INFORMATION SUPPLIED section start

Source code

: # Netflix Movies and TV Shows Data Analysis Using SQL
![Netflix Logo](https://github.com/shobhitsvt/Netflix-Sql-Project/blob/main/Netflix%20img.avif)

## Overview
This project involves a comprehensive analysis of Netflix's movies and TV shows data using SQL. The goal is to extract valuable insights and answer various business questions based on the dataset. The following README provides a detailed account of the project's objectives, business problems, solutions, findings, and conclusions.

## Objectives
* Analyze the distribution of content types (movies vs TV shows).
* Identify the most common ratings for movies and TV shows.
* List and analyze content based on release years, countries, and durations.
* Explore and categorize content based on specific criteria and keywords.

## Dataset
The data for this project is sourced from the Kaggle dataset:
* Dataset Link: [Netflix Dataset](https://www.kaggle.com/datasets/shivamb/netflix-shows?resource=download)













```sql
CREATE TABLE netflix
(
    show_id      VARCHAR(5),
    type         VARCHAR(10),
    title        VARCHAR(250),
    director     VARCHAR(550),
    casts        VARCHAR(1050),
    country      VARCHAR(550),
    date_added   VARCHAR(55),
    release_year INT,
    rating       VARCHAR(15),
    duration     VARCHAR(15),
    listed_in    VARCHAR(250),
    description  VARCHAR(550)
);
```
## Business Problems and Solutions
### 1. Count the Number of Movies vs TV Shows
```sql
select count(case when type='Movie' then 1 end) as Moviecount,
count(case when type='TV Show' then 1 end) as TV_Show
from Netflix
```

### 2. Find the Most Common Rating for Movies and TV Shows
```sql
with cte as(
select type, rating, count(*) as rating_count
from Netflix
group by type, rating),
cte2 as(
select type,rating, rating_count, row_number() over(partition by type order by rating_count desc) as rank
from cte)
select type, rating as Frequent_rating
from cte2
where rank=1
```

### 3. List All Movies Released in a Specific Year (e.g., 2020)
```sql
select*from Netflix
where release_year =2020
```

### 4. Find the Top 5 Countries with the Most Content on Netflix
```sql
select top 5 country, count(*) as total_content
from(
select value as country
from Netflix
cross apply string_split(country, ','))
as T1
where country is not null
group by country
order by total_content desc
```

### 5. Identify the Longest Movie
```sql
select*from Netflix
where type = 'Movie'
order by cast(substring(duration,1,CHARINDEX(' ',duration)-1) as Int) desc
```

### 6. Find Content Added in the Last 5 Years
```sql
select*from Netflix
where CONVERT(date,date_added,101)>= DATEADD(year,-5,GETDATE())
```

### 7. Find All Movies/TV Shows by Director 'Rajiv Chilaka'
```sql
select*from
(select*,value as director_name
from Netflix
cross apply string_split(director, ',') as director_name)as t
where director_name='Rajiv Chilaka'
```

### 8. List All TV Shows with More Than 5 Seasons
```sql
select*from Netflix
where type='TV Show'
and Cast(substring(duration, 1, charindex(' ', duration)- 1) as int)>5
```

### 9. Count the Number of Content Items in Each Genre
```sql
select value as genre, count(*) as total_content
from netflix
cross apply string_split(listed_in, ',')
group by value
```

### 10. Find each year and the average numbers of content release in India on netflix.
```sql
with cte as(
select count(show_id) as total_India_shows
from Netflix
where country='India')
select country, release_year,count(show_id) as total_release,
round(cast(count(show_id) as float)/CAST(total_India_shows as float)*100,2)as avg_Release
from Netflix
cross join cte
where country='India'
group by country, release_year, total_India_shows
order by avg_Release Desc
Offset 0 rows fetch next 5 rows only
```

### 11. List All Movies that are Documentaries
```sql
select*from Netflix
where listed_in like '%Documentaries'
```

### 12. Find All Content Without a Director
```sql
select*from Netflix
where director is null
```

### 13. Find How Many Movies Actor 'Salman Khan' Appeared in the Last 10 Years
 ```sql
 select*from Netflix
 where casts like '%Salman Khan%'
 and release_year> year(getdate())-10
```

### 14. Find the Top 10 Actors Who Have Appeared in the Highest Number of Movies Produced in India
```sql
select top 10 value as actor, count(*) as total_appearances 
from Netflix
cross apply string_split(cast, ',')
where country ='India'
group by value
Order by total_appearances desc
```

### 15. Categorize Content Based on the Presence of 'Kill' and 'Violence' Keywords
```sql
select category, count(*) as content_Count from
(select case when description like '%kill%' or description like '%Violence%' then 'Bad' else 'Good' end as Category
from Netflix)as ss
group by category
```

INFORMATION SUPPLIED section end
INFORMATION SUPPLIED section start

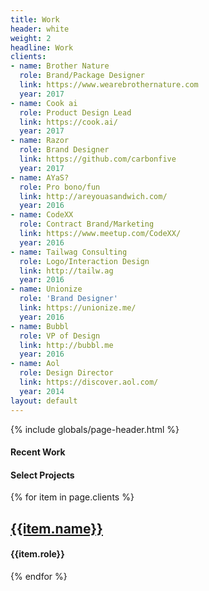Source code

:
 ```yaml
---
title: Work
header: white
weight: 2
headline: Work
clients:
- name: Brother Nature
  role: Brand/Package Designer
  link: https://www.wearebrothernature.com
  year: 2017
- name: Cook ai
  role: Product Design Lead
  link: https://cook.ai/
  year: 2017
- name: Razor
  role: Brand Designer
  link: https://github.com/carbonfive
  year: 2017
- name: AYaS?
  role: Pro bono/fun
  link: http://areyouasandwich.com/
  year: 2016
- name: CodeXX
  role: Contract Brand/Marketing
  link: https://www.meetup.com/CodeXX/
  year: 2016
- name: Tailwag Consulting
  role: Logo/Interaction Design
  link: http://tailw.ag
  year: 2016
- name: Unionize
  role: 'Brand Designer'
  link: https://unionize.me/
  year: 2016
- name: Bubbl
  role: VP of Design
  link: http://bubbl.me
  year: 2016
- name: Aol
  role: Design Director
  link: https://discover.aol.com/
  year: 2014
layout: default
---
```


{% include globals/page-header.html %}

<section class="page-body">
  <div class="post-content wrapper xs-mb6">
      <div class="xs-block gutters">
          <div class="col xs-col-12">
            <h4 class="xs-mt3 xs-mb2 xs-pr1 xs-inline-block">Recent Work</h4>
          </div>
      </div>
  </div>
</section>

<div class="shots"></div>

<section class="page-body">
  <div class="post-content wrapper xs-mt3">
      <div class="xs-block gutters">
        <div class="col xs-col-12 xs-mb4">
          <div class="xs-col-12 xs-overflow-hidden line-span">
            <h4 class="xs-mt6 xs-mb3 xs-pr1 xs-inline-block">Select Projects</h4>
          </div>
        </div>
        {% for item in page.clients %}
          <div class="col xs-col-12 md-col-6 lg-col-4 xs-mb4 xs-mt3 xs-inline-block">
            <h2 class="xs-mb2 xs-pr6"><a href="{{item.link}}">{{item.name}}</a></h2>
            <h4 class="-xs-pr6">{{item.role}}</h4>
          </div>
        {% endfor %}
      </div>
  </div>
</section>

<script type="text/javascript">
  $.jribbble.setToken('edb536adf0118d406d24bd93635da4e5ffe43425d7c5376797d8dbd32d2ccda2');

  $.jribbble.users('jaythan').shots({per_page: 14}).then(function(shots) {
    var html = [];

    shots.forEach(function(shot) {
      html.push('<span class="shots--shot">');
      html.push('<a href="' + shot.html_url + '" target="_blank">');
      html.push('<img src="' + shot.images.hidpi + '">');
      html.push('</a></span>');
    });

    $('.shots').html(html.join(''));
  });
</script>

INFORMATION SUPPLIED section end

* EXERCISE *
Find and copy each line above that includes the string "casts".

* WRITTEN SOLUTION *
    casts        VARCHAR(1050),
 where casts like '%Salman Khan%'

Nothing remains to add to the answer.